Why did they fail? They failed because of hemiarthroplasties that were done that did not address the associated glenoid arthritis and glenoid cartilage loss, and at ten years the survival is actually better for total shoulder than hemiarthroplasty.

So in the end this is a very challenging problem. When I see these patients, I think it’s important to understand what their occupational and recreational demands are. I think understanding their expectations and goals is critical and you really do need to tailor the procedure to the individual patient.

Moderator Thornhill: This is great because we really have both sides of the issue pretty much alpha to omega. Tony, help me out a little bit. It seems to me when I listen to you give a very nice talk, that you’re not just talking about arthroscoping the shoulder. You’re talking about operating on the shoulder through an arthroscope. How much of this do you think is lavage and how much do you think is manipulation of the local tissue?

Dr. Romeo: I think the challenge for us is to try to lump all of these together as one type of diagnosis – you have a broader spectrum where both joints, both sides of the joint have bipolar disease. There are anchors in the joint. These are not ideal areas for arthroscopic management. The arthroscopic management is when there is concentric arthritis of the glenohumeral joint and there’s stiffness of the shoulder; there are loose bodies or mechanical symptoms and maybe even an osteophyte. That’s where arthroscopic surgery can have a role.

Moderator Thornhill: John, I think one of the things that Tony is saying is that in really young people, third failure, you’re data or better, what do you do? Let’s say you have a 24-year-old person who comes in and has some of the disease that you showed. You do a total shoulder on them? And if so, what do you allow them to do afterwards?

Dr. Sperling: That’s a great question. I think it’s a discussion with them based on their desire for pain relief balanced with their desire to be active. That’s the discussion I have. We go through the full spectrum that Tony described. What I tell them is that with the total shoulder arthroplasty, they have a 90% chance of pain relief; more consistent pain relief and more complete pain relief. But I give them a 25 pound weight restriction with that arm for the rest of their life.

The hemiarthroplasty is 75-80% chance of pain relief, and eventually I’ll let them go back and lift whatever they want.
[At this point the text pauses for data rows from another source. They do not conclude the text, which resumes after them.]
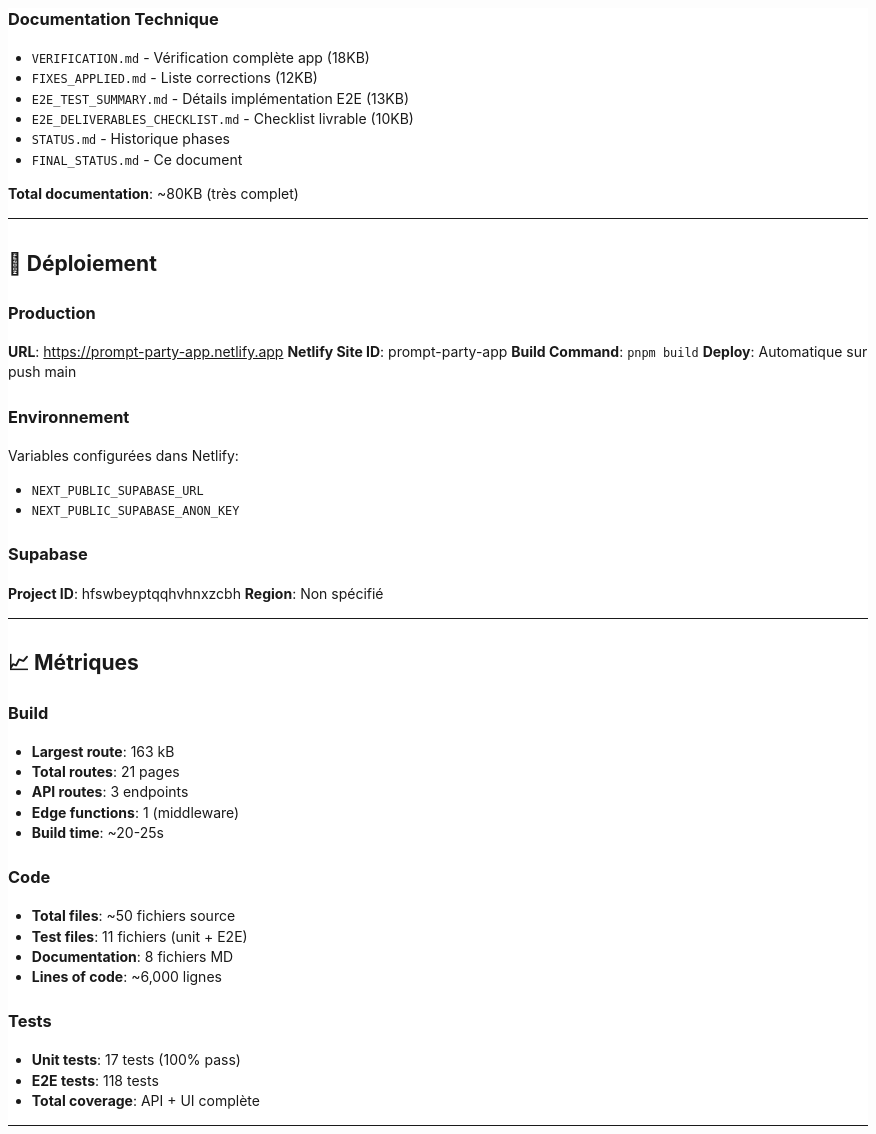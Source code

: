 ### Documentation Technique
- `VERIFICATION.md` - Vérification complète app (18KB)
- `FIXES_APPLIED.md` - Liste corrections (12KB)
- `E2E_TEST_SUMMARY.md` - Détails implémentation E2E (13KB)
- `E2E_DELIVERABLES_CHECKLIST.md` - Checklist livrable (10KB)
- `STATUS.md` - Historique phases
- `FINAL_STATUS.md` - Ce document

**Total documentation**: ~80KB (très complet)

---

## 🚀 Déploiement

### Production
**URL**: https://prompt-party-app.netlify.app
**Netlify Site ID**: prompt-party-app
**Build Command**: `pnpm build`
**Deploy**: Automatique sur push main

### Environnement
Variables configurées dans Netlify:
- `NEXT_PUBLIC_SUPABASE_URL`
- `NEXT_PUBLIC_SUPABASE_ANON_KEY`

### Supabase
**Project ID**: hfswbeyptqqhvhnxzcbh
**Region**: Non spécifié

---

## 📈 Métriques

### Build
- **Largest route**: 163 kB
- **Total routes**: 21 pages
- **API routes**: 3 endpoints
- **Edge functions**: 1 (middleware)
- **Build time**: ~20-25s

### Code
- **Total files**: ~50 fichiers source
- **Test files**: 11 fichiers (unit + E2E)
- **Documentation**: 8 fichiers MD
- **Lines of code**: ~6,000 lignes

### Tests
- **Unit tests**: 17 tests (100% pass)
- **E2E tests**: 118 tests
- **Total coverage**: API + UI complète

---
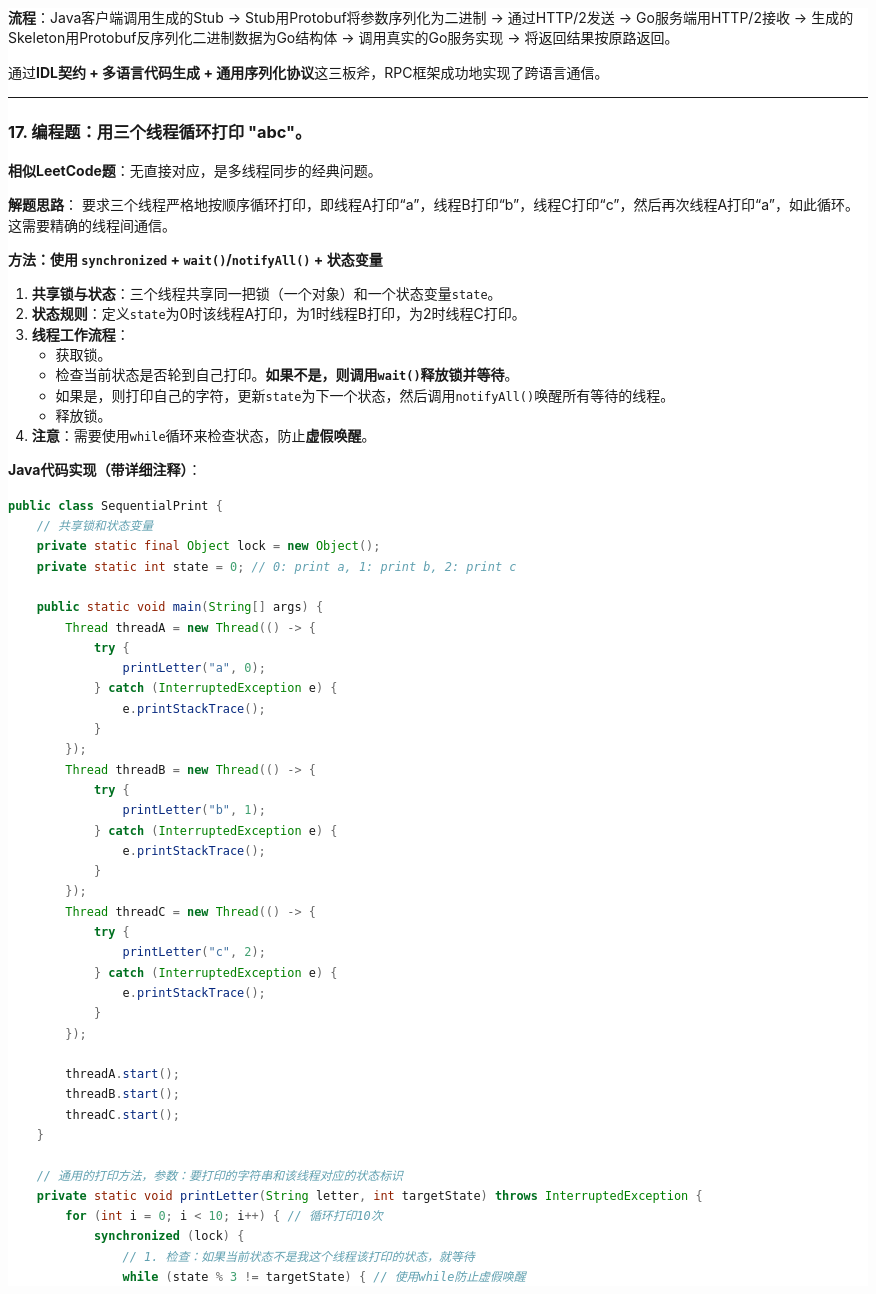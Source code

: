 **流程**：Java客户端调用生成的Stub -> Stub用Protobuf将参数序列化为二进制 -> 通过HTTP/2发送 -> Go服务端用HTTP/2接收 -> 生成的Skeleton用Protobuf反序列化二进制数据为Go结构体 -> 调用真实的Go服务实现 -> 将返回结果按原路返回。

通过**IDL契约 + 多语言代码生成 + 通用序列化协议**这三板斧，RPC框架成功地实现了跨语言通信。

---

### **17. 编程题：用三个线程循环打印 "abc"。**

**相似LeetCode题**：无直接对应，是多线程同步的经典问题。

**解题思路**：
要求三个线程严格地按顺序循环打印，即线程A打印“a”，线程B打印“b”，线程C打印“c”，然后再次线程A打印“a”，如此循环。这需要精确的线程间通信。

**方法：使用 `synchronized` + `wait()`/`notifyAll()` + 状态变量**
1.  **共享锁与状态**：三个线程共享同一把锁（一个对象）和一个状态变量`state`。
2.  **状态规则**：定义`state`为0时该线程A打印，为1时线程B打印，为2时线程C打印。
3.  **线程工作流程**：
    - 获取锁。
    - 检查当前状态是否轮到自己打印。**如果不是，则调用`wait()`释放锁并等待**。
    - 如果是，则打印自己的字符，更新`state`为下一个状态，然后调用`notifyAll()`唤醒所有等待的线程。
    - 释放锁。
4.  **注意**：需要使用`while`循环来检查状态，防止**虚假唤醒**。

**Java代码实现（带详细注释）**：

```java
public class SequentialPrint {
    // 共享锁和状态变量
    private static final Object lock = new Object();
    private static int state = 0; // 0: print a, 1: print b, 2: print c

    public static void main(String[] args) {
        Thread threadA = new Thread(() -> {
            try {
                printLetter("a", 0);
            } catch (InterruptedException e) {
                e.printStackTrace();
            }
        });
        Thread threadB = new Thread(() -> {
            try {
                printLetter("b", 1);
            } catch (InterruptedException e) {
                e.printStackTrace();
            }
        });
        Thread threadC = new Thread(() -> {
            try {
                printLetter("c", 2);
            } catch (InterruptedException e) {
                e.printStackTrace();
            }
        });

        threadA.start();
        threadB.start();
        threadC.start();
    }

    // 通用的打印方法，参数：要打印的字符串和该线程对应的状态标识
    private static void printLetter(String letter, int targetState) throws InterruptedException {
        for (int i = 0; i < 10; i++) { // 循环打印10次
            synchronized (lock) {
                // 1. 检查：如果当前状态不是我这个线程该打印的状态，就等待
                while (state % 3 != targetState) { // 使用while防止虚假唤醒
```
I leave the decision up to the patient. Now the 25 pound weight limit comes from thin air frankly. It’s like in hip and knee patients, letting people play doubles tennis and not singles tennis.

Moderator Thornhill: Do you every do a hemiarthroplasty to leave them a little bit of pain to remind them not to lift more than they should? (Chuckles from audience.)
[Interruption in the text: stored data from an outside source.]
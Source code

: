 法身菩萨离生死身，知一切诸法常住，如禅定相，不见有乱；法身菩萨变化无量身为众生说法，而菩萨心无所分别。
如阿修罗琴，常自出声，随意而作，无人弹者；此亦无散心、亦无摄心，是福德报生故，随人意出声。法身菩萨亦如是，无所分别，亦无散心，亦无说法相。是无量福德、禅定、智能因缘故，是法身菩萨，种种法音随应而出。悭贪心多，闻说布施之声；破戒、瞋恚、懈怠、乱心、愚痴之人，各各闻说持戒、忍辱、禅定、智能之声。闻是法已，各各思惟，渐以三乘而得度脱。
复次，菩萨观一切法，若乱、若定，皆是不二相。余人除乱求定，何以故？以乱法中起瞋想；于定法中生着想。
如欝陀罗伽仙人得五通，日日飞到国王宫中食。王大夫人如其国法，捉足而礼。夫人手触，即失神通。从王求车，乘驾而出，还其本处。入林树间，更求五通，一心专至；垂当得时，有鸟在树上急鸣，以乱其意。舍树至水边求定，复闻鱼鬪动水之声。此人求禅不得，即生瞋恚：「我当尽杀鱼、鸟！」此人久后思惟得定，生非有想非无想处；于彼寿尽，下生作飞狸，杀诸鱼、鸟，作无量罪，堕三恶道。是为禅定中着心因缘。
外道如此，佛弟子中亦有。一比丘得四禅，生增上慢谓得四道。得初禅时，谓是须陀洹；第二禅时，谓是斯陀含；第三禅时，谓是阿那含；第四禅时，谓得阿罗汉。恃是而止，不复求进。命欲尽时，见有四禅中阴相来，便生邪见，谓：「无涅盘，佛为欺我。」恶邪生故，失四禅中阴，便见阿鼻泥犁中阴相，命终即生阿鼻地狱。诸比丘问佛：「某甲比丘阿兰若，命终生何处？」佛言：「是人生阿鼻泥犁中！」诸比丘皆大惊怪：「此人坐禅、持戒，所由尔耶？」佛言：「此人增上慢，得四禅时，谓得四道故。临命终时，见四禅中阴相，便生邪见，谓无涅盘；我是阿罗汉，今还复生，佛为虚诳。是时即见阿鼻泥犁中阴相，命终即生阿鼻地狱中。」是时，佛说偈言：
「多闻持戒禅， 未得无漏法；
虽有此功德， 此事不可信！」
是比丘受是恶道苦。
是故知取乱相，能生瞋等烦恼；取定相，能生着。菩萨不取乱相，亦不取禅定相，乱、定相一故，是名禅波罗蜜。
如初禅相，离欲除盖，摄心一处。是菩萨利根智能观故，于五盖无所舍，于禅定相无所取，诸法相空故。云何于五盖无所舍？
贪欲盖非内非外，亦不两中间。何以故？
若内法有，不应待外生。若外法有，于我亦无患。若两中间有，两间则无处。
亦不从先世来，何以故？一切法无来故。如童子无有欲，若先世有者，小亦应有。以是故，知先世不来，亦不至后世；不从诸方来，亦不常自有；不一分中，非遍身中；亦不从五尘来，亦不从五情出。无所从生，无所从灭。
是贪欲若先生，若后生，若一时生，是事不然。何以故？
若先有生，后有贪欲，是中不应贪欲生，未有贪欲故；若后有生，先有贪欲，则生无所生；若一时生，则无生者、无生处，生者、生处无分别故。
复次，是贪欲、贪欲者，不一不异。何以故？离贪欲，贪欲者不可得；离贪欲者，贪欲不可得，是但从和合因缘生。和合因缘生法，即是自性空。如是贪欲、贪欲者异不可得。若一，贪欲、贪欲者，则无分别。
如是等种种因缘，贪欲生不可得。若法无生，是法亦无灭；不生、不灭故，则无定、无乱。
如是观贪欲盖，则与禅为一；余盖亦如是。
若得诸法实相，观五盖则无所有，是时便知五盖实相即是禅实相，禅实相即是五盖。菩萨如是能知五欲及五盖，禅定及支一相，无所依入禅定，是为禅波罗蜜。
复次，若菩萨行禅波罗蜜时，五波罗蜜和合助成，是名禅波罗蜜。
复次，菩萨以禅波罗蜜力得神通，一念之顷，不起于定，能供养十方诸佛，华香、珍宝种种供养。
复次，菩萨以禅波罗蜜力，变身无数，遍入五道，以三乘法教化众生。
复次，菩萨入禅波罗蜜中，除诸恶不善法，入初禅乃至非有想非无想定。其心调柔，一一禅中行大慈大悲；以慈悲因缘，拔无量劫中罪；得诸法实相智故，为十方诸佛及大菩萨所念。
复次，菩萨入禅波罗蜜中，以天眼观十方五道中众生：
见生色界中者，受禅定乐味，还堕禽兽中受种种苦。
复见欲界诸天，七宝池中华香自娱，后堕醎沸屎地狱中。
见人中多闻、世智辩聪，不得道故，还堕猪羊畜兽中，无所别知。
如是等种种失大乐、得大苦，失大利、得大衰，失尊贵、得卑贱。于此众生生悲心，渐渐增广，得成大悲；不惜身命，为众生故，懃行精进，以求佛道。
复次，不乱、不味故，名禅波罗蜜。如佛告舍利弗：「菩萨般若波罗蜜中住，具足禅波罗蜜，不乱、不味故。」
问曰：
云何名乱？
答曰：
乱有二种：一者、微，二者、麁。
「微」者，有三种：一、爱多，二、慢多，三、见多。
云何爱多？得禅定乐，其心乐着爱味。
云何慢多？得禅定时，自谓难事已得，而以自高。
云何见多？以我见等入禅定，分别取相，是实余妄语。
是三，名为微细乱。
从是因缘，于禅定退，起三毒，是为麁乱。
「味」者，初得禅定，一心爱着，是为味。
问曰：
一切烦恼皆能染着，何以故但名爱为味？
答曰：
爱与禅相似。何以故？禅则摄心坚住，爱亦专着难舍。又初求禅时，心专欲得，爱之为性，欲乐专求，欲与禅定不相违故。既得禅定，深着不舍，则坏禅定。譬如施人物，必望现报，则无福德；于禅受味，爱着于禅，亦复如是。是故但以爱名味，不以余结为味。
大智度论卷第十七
Dr. Sperling: Great question. I think there are some people who, again, want to be extremely active that have to understand that their chance of coming back and saying, “Thank you very much, I’m no better” is about 20% with a hemiarthroplasty.
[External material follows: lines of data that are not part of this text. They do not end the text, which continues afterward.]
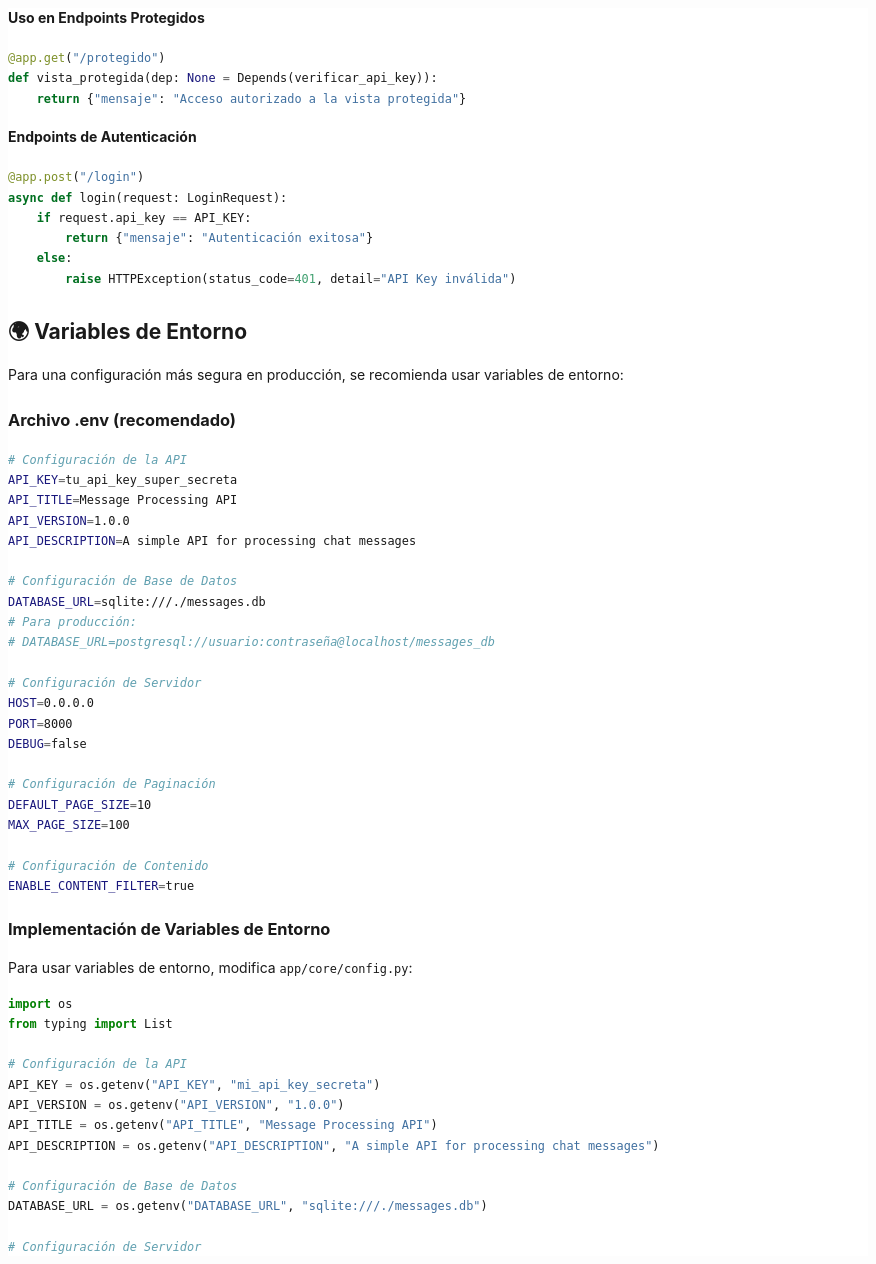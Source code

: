 #### Uso en Endpoints Protegidos
```python
@app.get("/protegido")
def vista_protegida(dep: None = Depends(verificar_api_key)):
    return {"mensaje": "Acceso autorizado a la vista protegida"}
```

#### Endpoints de Autenticación
```python
@app.post("/login")
async def login(request: LoginRequest):
    if request.api_key == API_KEY:
        return {"mensaje": "Autenticación exitosa"}
    else:
        raise HTTPException(status_code=401, detail="API Key inválida")
```

## 🌍 Variables de Entorno

Para una configuración más segura en producción, se recomienda usar variables de entorno:

### Archivo .env (recomendado)
```bash
# Configuración de la API
API_KEY=tu_api_key_super_secreta
API_TITLE=Message Processing API
API_VERSION=1.0.0
API_DESCRIPTION=A simple API for processing chat messages

# Configuración de Base de Datos
DATABASE_URL=sqlite:///./messages.db
# Para producción:
# DATABASE_URL=postgresql://usuario:contraseña@localhost/messages_db

# Configuración de Servidor
HOST=0.0.0.0
PORT=8000
DEBUG=false

# Configuración de Paginación
DEFAULT_PAGE_SIZE=10
MAX_PAGE_SIZE=100

# Configuración de Contenido
ENABLE_CONTENT_FILTER=true
```

### Implementación de Variables de Entorno

Para usar variables de entorno, modifica `app/core/config.py`:

```python
import os
from typing import List

# Configuración de la API
API_KEY = os.getenv("API_KEY", "mi_api_key_secreta")
API_VERSION = os.getenv("API_VERSION", "1.0.0")
API_TITLE = os.getenv("API_TITLE", "Message Processing API")
API_DESCRIPTION = os.getenv("API_DESCRIPTION", "A simple API for processing chat messages")

# Configuración de Base de Datos
DATABASE_URL = os.getenv("DATABASE_URL", "sqlite:///./messages.db")

# Configuración de Servidor
```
Moderator Thornhill: This is all real interesting stuff. Tom Minas looked at people who have microfracture and then have ACI [autologous chondrocyte implantation], they don’t do as well. Do you think you are burning some bridges by doing this?

Dr. Romeo: Again, it really comes back to the indications and I think that there are many times when the arthroscopic surgery can be valuable in this younger patient group. There could be a focal defect, so the anchors were put in the wrong spot, but it might be in one specific area. Instead of replacing the entire joint go in and clean out that area, manage the focal articular cartilage defect. We don’t just automatically go shoulder arthroplasty. We think through the algorithm. We’ve had very good results with a capsular release and debridement, at least in the short-term. And these give these individuals an opportunity to preserve their shoulder. We have not seen that it’s been a consequence when we later have to do shoulder arthroplasty because we’re not disturbing the soft tissue envelope.

Moderator Thornhill: In summary, what we’re really saying is that osteoarthritis is a continuing disease and you’ve got one side talking about non-arthroplasty solutions, which I think is laudable. I thank you both for a very good discussion.